• **Supplied entries**:

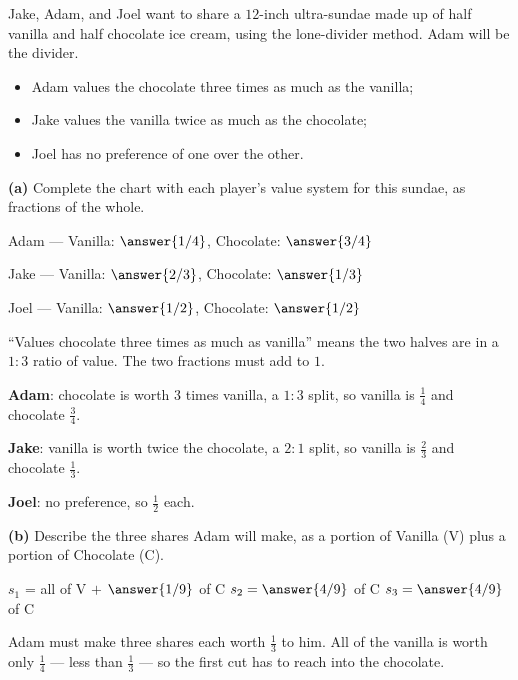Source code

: \documentclass[12pt]{ximera}
\begin{document}
\begin{problem}
Jake, Adam, and Joel want to share a $12$-inch ultra-sundae made up of half vanilla and
half chocolate ice cream, using the lone-divider method. Adam will be the divider.
\begin{itemize}
\item Adam values the chocolate three times as much as the vanilla;
\item Jake values the vanilla twice as much as the chocolate;
\item Joel has no preference of one over the other.
\end{itemize}

\begin{prompt}
\textbf{(a)} Complete the chart with each player's value system for this sundae, as
fractions of the whole.

Adam --- Vanilla: $\answer{1/4}$, \quad Chocolate: $\answer{3/4}$

\smallskip
Jake --- Vanilla: $\answer{2/3}$, \quad Chocolate: $\answer{1/3}$

\smallskip
Joel --- Vanilla: $\answer{1/2}$, \quad Chocolate: $\answer{1/2}$

\begin{hint}
``Values chocolate three times as much as vanilla'' means the two halves are in a
$1:3$ ratio of value. The two fractions must add to $1$.
\end{hint}

\begin{solution}
\textbf{Adam}: chocolate is worth $3$ times vanilla, a $1:3$ split, so vanilla is
$\frac14$ and chocolate $\frac34$.

\textbf{Jake}: vanilla is worth twice the chocolate, a $2:1$ split, so vanilla is
$\frac23$ and chocolate $\frac13$.

\textbf{Joel}: no preference, so $\frac12$ each.
\end{solution}
\end{prompt}

\begin{prompt}
\textbf{(b)} Describe the three shares Adam will make, as a portion of Vanilla (V) plus
a portion of Chocolate (C).

$s_1$ = all of V $+$ $\answer{1/9}$ of C \qquad
$s_2 = \answer{4/9}$ of C \qquad
$s_3 = \answer{4/9}$ of C

\begin{hint}
Adam must make three shares each worth $\frac13$ to him. All of the vanilla is worth
only $\frac14$ --- less than $\frac13$ --- so the first cut has to reach into the
chocolate.
\end{hint}


\end{prompt}
\end{problem}
\end{document}
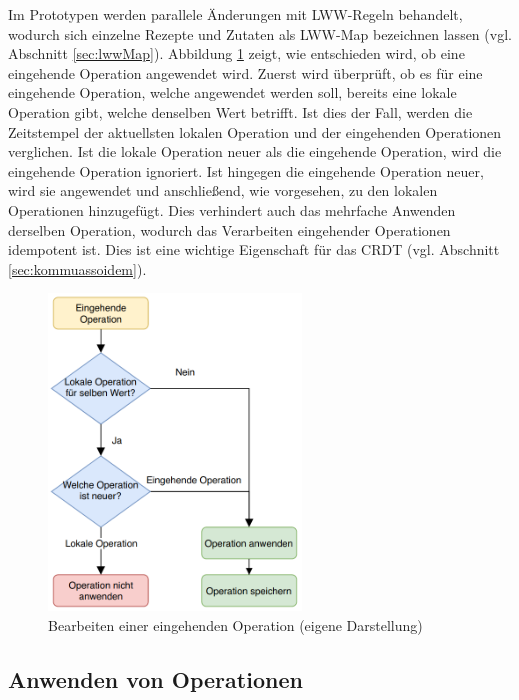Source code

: \documentclass[a4paper, 12pt]{scrreprt}
\begin{document}
Im Prototypen werden parallele Änderungen mit \ac{LWW}-Regeln behandelt, wodurch sich einzelne Rezepte und Zutaten als LWW-Map bezeichnen lassen (vgl. Abschnitt \ref{sec:lwwMap}). Abbildung \ref{fig:flwochartOperationen} zeigt, wie entschieden wird, ob eine eingehende Operation angewendet wird. Zuerst wird überprüft, ob es für eine eingehende Operation, welche angewendet werden soll, bereits eine lokale Operation gibt, welche denselben Wert betrifft. Ist dies der Fall, werden die Zeitstempel der aktuellsten lokalen Operation und der eingehenden Operationen verglichen. Ist die lokale Operation neuer als die eingehende Operation, wird die eingehende Operation ignoriert. Ist hingegen die eingehende Operation neuer, wird sie angewendet und anschließend, wie vorgesehen, zu den lokalen Operationen hinzugefügt. Dies verhindert auch das mehrfache Anwenden derselben Operation, wodurch das Verarbeiten eingehender Operationen idempotent ist. Dies ist eine wichtige Eigenschaft für das CRDT (vgl. Abschnitt \ref{sec:kommuassoidem}). 

\begin{figure}[H]
	\centering
	\includegraphics[width=0.6\textwidth]{flowchartOperationen.png}
	\caption[Bearbeiten einer eingehenden Operation]{Bearbeiten einer eingehenden Operation (eigene Darstellung)}
	\label{fig:flwochartOperationen}
\end{figure}

\subsection{Anwenden von Operationen}
\label{sec:anwendenOperationen}
\end{document}
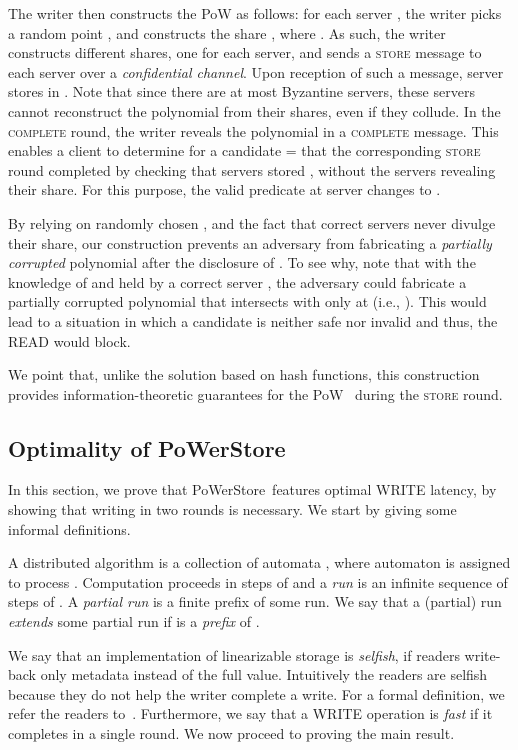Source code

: \documentclass[10pt,conference,compsocconf]{IEEEtran}
\newcommand{\protocol}{PoWerStore}
\newcommand{\complete}{\textsc{complete}}
\begin{document}
The writer then constructs the PoW as follows: for each server , the writer picks a random point , and constructs the share , where . As such, the writer constructs  different shares, one for each server, and sends a \textsc{store} message to each server  over a \emph{confidential channel}.
Upon reception of such a message, server  stores  in . Note that since there are at most  Byzantine servers, these servers cannot reconstruct the polynomial  from their shares, even if they collude. In the \textsc{\complete} round, the writer reveals the polynomial  in a \textsc{\complete} message. This enables a client to determine for a candidate  =  that the corresponding \textsc{store} round completed by checking that  servers  stored , without the servers revealing their share. For this purpose, the \textsf{valid} predicate at server  changes to .



By relying on randomly chosen , and the fact that correct servers never divulge their share, our construction prevents an adversary from fabricating a \emph{partially corrupted} polynomial after the disclosure of . To see why, note that with the knowledge of  and  held by a correct server , the adversary could fabricate a partially corrupted polynomial  that intersects with  only at  (i.e., ). This would lead to a situation in which a candidate  is neither \textsf{safe} nor \textsf{invalid} and thus, the \textsc{READ} would block.

We point that, unlike the solution based on hash functions, this construction provides information-theoretic guarantees for the PoW~\cite{LCAA07,AAB07} during the \textsc{store} round.


\subsection{Optimality of \protocol{}}
In this section, we prove that \protocol\ features optimal \textsc{WRITE} latency, by showing that writing in two rounds is necessary. We start by giving some informal definitions.

A distributed algorithm  is a collection of automata \cite{LT89}, where automaton  is assigned to process . Computation proceeds in steps of  and a \emph{run} is an infinite sequence of steps of . A \emph{partial run} is a finite prefix of some run. We say that a (partial) run  \emph{extends} some partial run  if  is a \emph{prefix} of .

We say that an implementation of linearizable storage is \emph{selfish}, if readers write-back only metadata instead of the full value. Intuitively the readers are selfish because they do not help the writer complete a write. For a formal definition, we refer the readers to~\cite{FL03}. Furthermore, we say that a \textsc{WRITE} operation is \emph{fast} if it completes in a single round. We now proceed to proving the main result. 
\end{document}
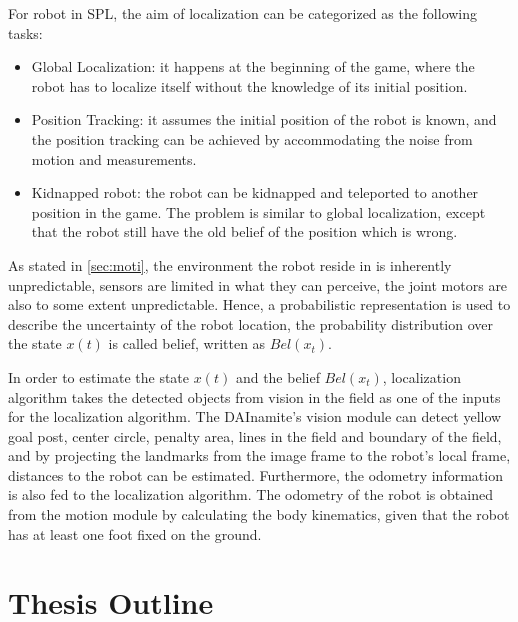 For robot in \gls{SPL}, the aim of localization can be categorized as the following tasks:
\begin{itemize}
  \item Global Localization: it happens at the beginning of the game, where the robot has to localize itself without the knowledge of its initial position.
  \item Position Tracking: it assumes the initial position of the robot is known, and the position tracking can be achieved by accommodating the noise from motion and measurements.
  \item Kidnapped robot: the robot can be kidnapped and teleported to another position in the game. The problem is similar to global localization, except that the robot still have the old belief of the position which is wrong.
\end{itemize}
As stated in \autoref{sec:moti}, the environment the robot reside in is inherently unpredictable, sensors are limited in what they can perceive, the joint motors are also to some extent unpredictable. Hence, a probabilistic representation is used to describe the uncertainty of the robot location, the probability distribution over the state $x(t)$ is called belief, written as $Bel(x_{t})$.

In order to estimate the state $x(t)$ and the belief $Bel(x_{t})$, localization algorithm takes the detected objects from vision in the field as one of the inputs for the localization algorithm. The DAInamite's vision module can detect yellow goal post, center circle, penalty area, lines in the field and boundary of the field, and by projecting the landmarks from the image frame to the robot's local frame, distances to the robot can be estimated. Furthermore, the odometry information is also fed to the localization algorithm. The odometry of the robot is obtained from the motion module by calculating the body kinematics, given that the robot has at least one foot fixed on the ground. 


\section{Thesis Outline\label{sec:outline}}

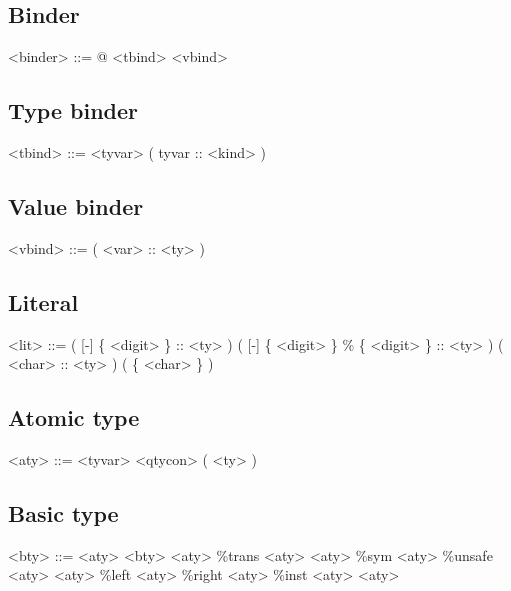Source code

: \subsection{Binder}

\begin{grammar}
<binder> ::= @ <tbind>
        \alt <vbind>
\end{grammar}

\subsection{Type binder}

\begin{grammar}
<tbind> ::= <tyvar>
       \alt ( tyvar :: <kind> )
\end{grammar}

\subsection{Value binder}

\begin{grammar}
<vbind> ::= ( <var> :: <ty> )
\end{grammar}

\subsection{Literal}

\begin{grammar}
<lit> ::= ( [-] \{ <digit> \} :: <ty> )
     \alt ( [-] \{ <digit> \} \% \{ <digit> \} :: <ty> )
     \alt ( <char> :: <ty> )
     \alt ( \{ <char> \} )
\end{grammar}

\subsection{Atomic type}

\begin{grammar}
<aty> ::= <tyvar>
     \alt <qtycon>
     \alt ( <ty> )
\end{grammar}

\subsection{Basic type}

\begin{grammar}
<bty> ::= <aty>
     \alt <bty> <aty>
     \alt \%trans <aty> <aty>
     \alt \%sym <aty>
     \alt \%unsafe <aty> <aty>
     \alt \%left <aty>
     \alt \%right <aty>
     \alt \%inst <aty> <aty>
\end{grammar}

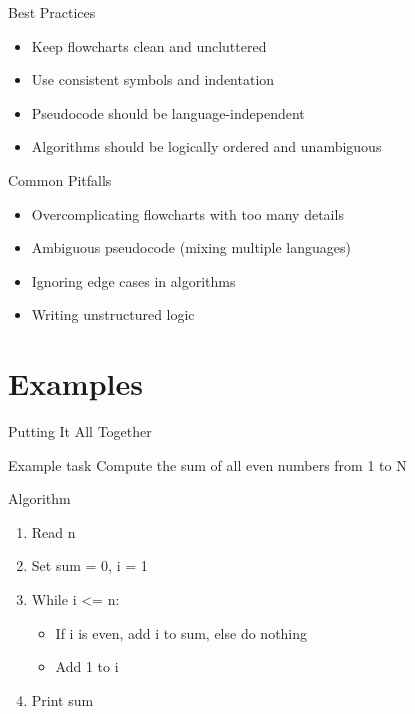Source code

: \documentclass[12pt, aspectratio=169]{beamer}
\begin{document}
    \begin{frame}{Best Practices}
    \begin{itemize}
        \item Keep flowcharts clean and uncluttered
        \item Use consistent symbols and indentation
        \item Pseudocode should be language-independent
        \item Algorithms should be logically ordered and unambiguous
    \end{itemize}
    \end{frame}
    

    \begin{frame}{Common Pitfalls}
    \begin{itemize}
        \item Overcomplicating flowcharts with too many details
        \item Ambiguous pseudocode (mixing multiple languages)
        \item Ignoring edge cases in algorithms
        \item Writing unstructured logic
    \end{itemize}
    \end{frame}

    
    \section{Examples}

    \begin{frame}{Putting It All Together}
        \begin{block}{Example task}
            Compute the sum of all even numbers from 1 to N
        \end{block}
    \end{frame}


    \begin{frame}{Algorithm}
    \begin{enumerate}
        \item Read n
        \item Set sum = 0, i = 1
        \item While i <= n:
            \begin{itemize}
                \item If i is even, add i to sum, else do nothing
                \item Add 1 to i
            \end{itemize}
        \item Print sum
    \end{enumerate}
    \end{frame}
\end{document}

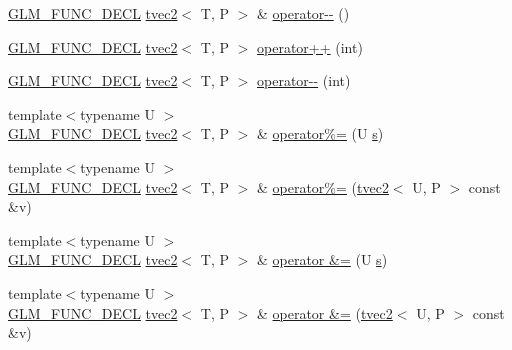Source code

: \begin{DoxyCompactItemize}
\hyperlink{setup_8hpp_ab2d052de21a70539923e9bcbf6e83a51}{G\+L\+M\+\_\+\+F\+U\+N\+C\+\_\+\+D\+E\+CL} \hyperlink{structglm_1_1detail_1_1tvec2}{tvec2}$<$ T, P $>$ \& \hyperlink{structglm_1_1detail_1_1tvec2_a0ce16e6435066b8722def0673e5a63e2}{operator-\/-\/} ()
\item 
\hyperlink{setup_8hpp_ab2d052de21a70539923e9bcbf6e83a51}{G\+L\+M\+\_\+\+F\+U\+N\+C\+\_\+\+D\+E\+CL} \hyperlink{structglm_1_1detail_1_1tvec2}{tvec2}$<$ T, P $>$ \hyperlink{structglm_1_1detail_1_1tvec2_aae07e6b50de77040b6fbbda6a179a5e3}{operator++} (int)
\item 
\hyperlink{setup_8hpp_ab2d052de21a70539923e9bcbf6e83a51}{G\+L\+M\+\_\+\+F\+U\+N\+C\+\_\+\+D\+E\+CL} \hyperlink{structglm_1_1detail_1_1tvec2}{tvec2}$<$ T, P $>$ \hyperlink{structglm_1_1detail_1_1tvec2_a7335fd9b904d01e325117227054f9d93}{operator-\/-\/} (int)
\item 
{\footnotesize template$<$typename U $>$ }\\\hyperlink{setup_8hpp_ab2d052de21a70539923e9bcbf6e83a51}{G\+L\+M\+\_\+\+F\+U\+N\+C\+\_\+\+D\+E\+CL} \hyperlink{structglm_1_1detail_1_1tvec2}{tvec2}$<$ T, P $>$ \& \hyperlink{structglm_1_1detail_1_1tvec2_a1aafefd65ee6be5c33c981f710ef7949}{operator\%=} (U \hyperlink{structglm_1_1detail_1_1tvec2_a6d602cf7c31b75396944d828ad2aea72}{s})
\item 
{\footnotesize template$<$typename U $>$ }\\\hyperlink{setup_8hpp_ab2d052de21a70539923e9bcbf6e83a51}{G\+L\+M\+\_\+\+F\+U\+N\+C\+\_\+\+D\+E\+CL} \hyperlink{structglm_1_1detail_1_1tvec2}{tvec2}$<$ T, P $>$ \& \hyperlink{structglm_1_1detail_1_1tvec2_aef1cf765d277bd24d32a999a353e130b}{operator\%=} (\hyperlink{structglm_1_1detail_1_1tvec2}{tvec2}$<$ U, P $>$ const \&v)
\item 
{\footnotesize template$<$typename U $>$ }\\\hyperlink{setup_8hpp_ab2d052de21a70539923e9bcbf6e83a51}{G\+L\+M\+\_\+\+F\+U\+N\+C\+\_\+\+D\+E\+CL} \hyperlink{structglm_1_1detail_1_1tvec2}{tvec2}$<$ T, P $>$ \& \hyperlink{structglm_1_1detail_1_1tvec2_a8a6e92b5ee416e6a5456c2225de4cb70}{operator \&=} (U \hyperlink{structglm_1_1detail_1_1tvec2_a6d602cf7c31b75396944d828ad2aea72}{s})
\item 
{\footnotesize template$<$typename U $>$ }\\\hyperlink{setup_8hpp_ab2d052de21a70539923e9bcbf6e83a51}{G\+L\+M\+\_\+\+F\+U\+N\+C\+\_\+\+D\+E\+CL} \hyperlink{structglm_1_1detail_1_1tvec2}{tvec2}$<$ T, P $>$ \& \hyperlink{structglm_1_1detail_1_1tvec2_ab7cbf203991c64153248ccb0a011e06e}{operator \&=} (\hyperlink{structglm_1_1detail_1_1tvec2}{tvec2}$<$ U, P $>$ const \&v)

\end{DoxyCompactItemize}
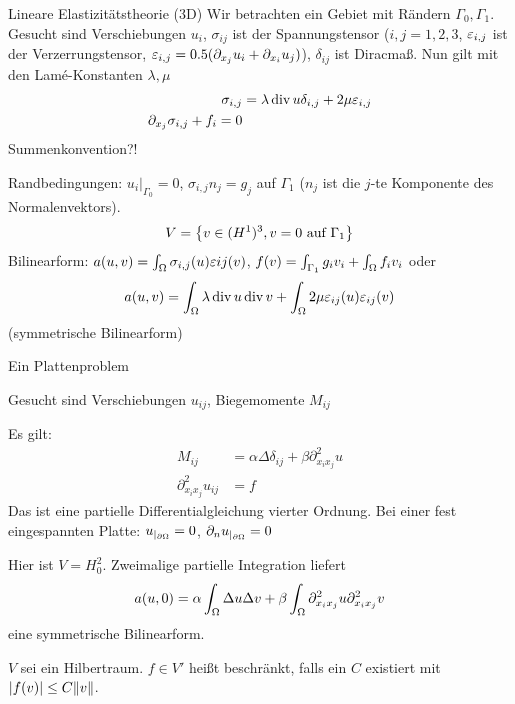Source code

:\begin{beispiel} Lineare Elastizitätstheorie (3D)
Wir betrachten ein Gebiet mit Rändern $\Gamma_0, \Gamma_1$. Gesucht sind Verschiebungen $u_i$, $\sigma_{ij}$ ist der Spannungstensor ($i,j = 1, 2, 3$, $\varepsilon_{i,j}$ ist der Verzerrungstensor, $\varepsilon_{i,j} = 0.5 (\partial_{x_j}u_i + \partial_{x_i}u_j)$), $\delta_{ij}$ ist Diracmaß.
Nun gilt mit den Lamé-Konstanten $\lambda, \mu$
\begin{align*}
  \sigma_{i,j} &= \lambda \operatorname{div} u \delta_{i,j} + 2 \mu \varepsilon_{i,j}\\
  \partial_{x_j} \sigma_{i,j} + f_i=0 
\end{align*}
Summenkonvention?!

Randbedingungen: $u_i|_{\Gamma_0} = 0$, $\sigma_{i,j}n_j = g_j$ auf $\Gamma_1$ ($n_j$ ist die $j$-te Komponente des Normalenvektors).
\begin{align*}
  V = \left\{ v \in (H^1)^3, v = 0 \text{ auf } \Gamma_1 \right\}
\end{align*}
Bilinearform: $a(u,v) = \int_\Omega \sigma_{i,j}(u) \varepsilon{ij}(v)$, $f(v)= \int_{\Gamma_1}g_i v_i+ \int_\Omega f_iv_i$
oder 
\begin{align*}
a(u,v) = \int_\Omega \lambda \operatorname{div} u \operatorname{div} v + \int_\Omega2 \mu \varepsilon_{ij}(u)\varepsilon_{ij}(v)
\end{align*}
(symmetrische Bilinearform)
\end{beispiel}

\begin{beispiel}Ein Plattenproblem

Gesucht sind Verschiebungen $u_{ij}$, Biegemomente $M_{ij}$

Es gilt: 
\begin{align*}
  M_{ij} &= \alpha \Delta \delta_{ij} + \beta \partial^2_{x_i x_j} u\\
\partial^2_{x_i x_j} u_{ij} &= f
\end{align*}
  Das ist eine partielle Differentialgleichung vierter Ordnung. Bei einer fest eingespannten Platte:
$u_{|_{\partial \Omega}} = 0$, $\partial_n u_{|_{\partial \Omega}} = 0$

Hier ist $V = H_0^2$. Zweimalige partielle Integration liefert
\begin{align*}
  a(u, 0) = \alpha\int_\Omega \Delta u \Delta v + \beta \int_\Omega \partial^2_{x_i x_j} u \partial^2_{x_i x_j}v
\end{align*}
eine symmetrische Bilinearform.
\end{beispiel}

$V$ sei ein Hilbertraum. $f \in V'$ heißt beschränkt, falls ein $C$ existiert mit $|f(v)|\leq C \|v\|$.


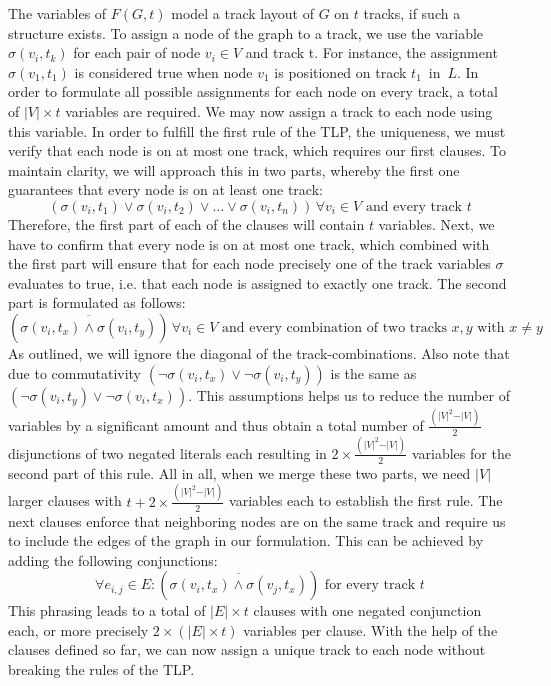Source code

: \documentclass[bachelor, english]{algothesis}
\begin{document}
The variables of $F(G, t)$ model a track layout of $G$ on $t$ tracks, if such a structure exists. To assign a node of the graph to a track, we use the variable $\sigma(v_i,t_k)$ for each pair of node $v_i \in V$ and track t. For instance, the assignment $\sigma(v_1, t_1)$ is considered true when node $v_1$ is positioned on track $t_1 \,$ in $\, L$. In order to formulate all possible assignments for each node on every track, a total of $ \vert V \vert \times t$ variables are required. We may now assign a track to each node using this variable. In order to fulfill the first rule of the TLP, the uniqueness, we must verify that each node is on at most one track, which requires our first clauses. To maintain clarity, we will approach this in two parts, whereby the first one guarantees that every node is on at least one track:
    $$ (\sigma(v_i,t_1) \lor \sigma(v_i,t_2) \lor \dots \lor \sigma(v_i,t_n)) \, \forall v_i \in V \text{ and every track }t $$
Therefore, the first part of each of the clauses will contain $t$ variables. Next, we have to confirm that every node is on at most one track, which combined with the first part will ensure that for each node precisely one of the track variables $\sigma$ evaluates to true, i.e. that each node is assigned to exactly one track. The second part is formulated as follows:
    $$ (\overline{\sigma(v_i, t_x) \land \sigma(v_i, t_y)}) \, \forall v_i \in V \text{ and every combination of two tracks } x, y \text{ with } x \neq y$$
\noindent
As outlined, we will ignore the diagonal of the track-combinations. Also note that due to commutativity $(\lnot \sigma(v_i, t_x) \lor \lnot \sigma(v_i, t_y))$ is the same as $(\lnot \sigma(v_i, t_y) \lor \lnot \sigma(v_i, t_x))$. This assumptions helps us to reduce the number of variables by a significant amount and thus obtain a total number of $\frac{(\vert V \vert^2-\vert V \vert)}{2}$ disjunctions of two negated literals each resulting in $2 \times \frac{(\vert V \vert^2-\vert V \vert)}{2}$ variables for the second part of this rule. All in all, when we merge these two parts, we need $\vert V \vert$ larger clauses with $t + 2 \times \frac{(\vert V \vert^2-\vert V \vert)}{2}$ variables each to establish the first rule. The next clauses enforce that neighboring nodes are on the same track and require us to include the edges of the graph in our formulation. This can be achieved by adding the following conjunctions:
        $$ \forall e_{i,j} \in E : (\overline{\sigma(v_i,t_x) \land \sigma(v_j,t_x)}) \text{ for every track } t $$
This phrasing leads to a total of $\vert E \vert \times t$ clauses with one negated conjunction each, or more precisely $2 \times (\vert E \vert \times t)$ variables per clause. With the help of the clauses defined so far, we can now assign a unique track to each node without breaking the rules of the TLP.
\end{document}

• **Task description**:
Whenever a line of the data above includes the word "sundae", copy that line.

• **Response area**:
Jake, Adam, and Joel want to share a $12$-inch ultra-sundae made up of half vanilla and
\textbf{(a)} Complete the chart with each player's value system for this sundae, as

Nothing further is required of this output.